200709_Final

Introduction:

This study is based on the use of the Rasch model to generate an interval measure of a latent construct. The latent construct in this study is child nutrition. The Rasch model generates two measures. One is the person measure, which is essentially a row summary. In this study, dealing as it does with foods given to children, for each record (row) in the database,the program sums the individual ordinal “scores” for each of the foods given and from the total generates a linear “measure.” This is the “person measure,” and each person (record) in the database has a person measure. The person measure shows the level of the latent construct each person has. In this study, the latent construct is “child nutrition” because I study the foods given to children. These person measures may be aggregated by categorical variables. In the cleaned dataset, the categorical variables include the birth year of the child, the survey year, the county in which the child lives, an urban-rural indicator, the mother’s educational level and the family’s wealth level. The major importance of this study is the comparison of the aggregate person measures between the two survey years, given Liberia’s nearly 25% GDP/capita increase between those two years.

The program also generates a measure for each of the items under study. In this case, the items are the individual food groups. A low item measure, in this study, means the food group was “easily endorsed,” meaning many children were given this food. Foods that were given less often, and were thus “harder to endorse,” had higher item measures.(Note the inverse relationship.) As will be seen in the scatterplot below, foods higher in nutritional value had higher item measures and thus were given less frequently to the children.

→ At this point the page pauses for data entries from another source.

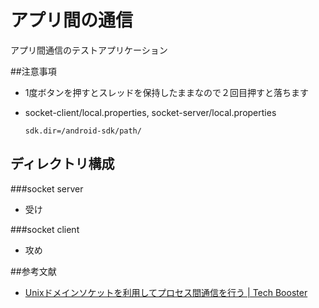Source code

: アプリ間の通信
==========
アプリ間通信のテストアプリケーション


##注意事項

- 1度ボタンを押すとスレッドを保持したままなので２回目押すと落ちます

- socket-client/local.properties, socket-server/local.properties

    ```
    sdk.dir=/android-sdk/path/
    ```

## ディレクトリ構成
###socket server
- 受け

###socket client
- 攻め


##参考文献

- [Unixドメインソケットを利用してプロセス間通信を行う | Tech Booster](http://techbooster.org/android/application/14692/)

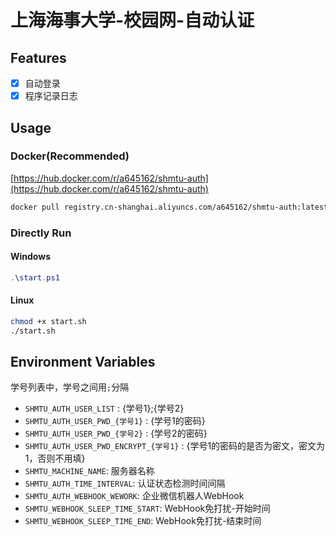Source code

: # 上海海事大学-校园网-自动认证

## Features

- [x] 自动登录
- [x] 程序记录日志

## Usage

### Docker(Recommended)

[https://hub.docker.com/r/a645162/shmtu-auth](https://hub.docker.com/r/a645162/shmtu-auth)

```bash
docker pull registry.cn-shanghai.aliyuncs.com/a645162/shmtu-auth:latest
```

### Directly Run

#### Windows

```powershell
.\start.ps1
```

#### Linux

```bash
chmod +x start.sh
./start.sh
```

## Environment Variables

学号列表中，学号之间用`;`分隔

- `SHMTU_AUTH_USER_LIST` : {学号1};{学号2}
- `SHMTU_AUTH_USER_PWD_{学号1}` : {学号1的密码}
- `SHMTU_AUTH_USER_PWD_{学号2}` : {学号2的密码}
- `SHMTU_AUTH_USER_PWD_ENCRYPT_{学号1}` : {学号1的密码的是否为密文，密文为1，否则不用填}
- `SHMTU_MACHINE_NAME`: 服务器名称
- `SHMTU_AUTH_TIME_INTERVAL`: 认证状态检测时间间隔
- `SHMTU_AUTH_WEBHOOK_WEWORK`: 企业微信机器人WebHook
- `SHMTU_WEBHOOK_SLEEP_TIME_START`: WebHook免打扰-开始时间
- `SHMTU_WEBHOOK_SLEEP_TIME_END`: WebHook免打扰-结束时间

The specific data sets chosen for analysis were the Demographic and Health Surveys (DHS) for Liberia for the years 2007 and 2013. DHS surveys are conducted at various times by contractors hired by the United States Agency for International Development (USAID). In Liberia, DHS surveys were conducted in 2007 and 2013. 2007 was just after the end of a protracted Civil War (it began in 1980) and 2013 was the next survey. In that time period Liberia’s GDP/capita increased by ~ 25%. The surveys in these two years provided an excellent opportunity to ascertain whether the level of child nutrition rose in parallel with the rise in GDP/capita.

Cleaning. The DHS survey is very complex, with many data files for each survey. I used the breastfeeding file from each of those two surveys.The breastfeeding files each conained over 900 variables, including basic demographic data, foods eaten by mothers and foods given to children, data on health habits such as smoking and drinking, data on sexual activity and contraception, etc. I selected the variables relating to foods given to children the day prior to the survey. The 2007 file contained over 22,000 observations; the 2013 file contained > 30,000 records. I eliminated unneeded variables and then cleaned the child nutrition variables to remove the don’t knows and missing data. I also had to harmonize the county name coding and the food groups between the two years. After cleaning, the 2007 file had 9,322 records and the 2013 file had 10,400 records, with 25 matching variables in each file. The files included categorical data as well as the data for foods given to children (1= yes, 0 = no). Then, using the Winsteps program developed by J. Michael Linacre, PhD, I generated person measures for each record in the file, as well as item measures for each food group. The measures are continuous interval variables and thus may be used for parametric statistical analysis.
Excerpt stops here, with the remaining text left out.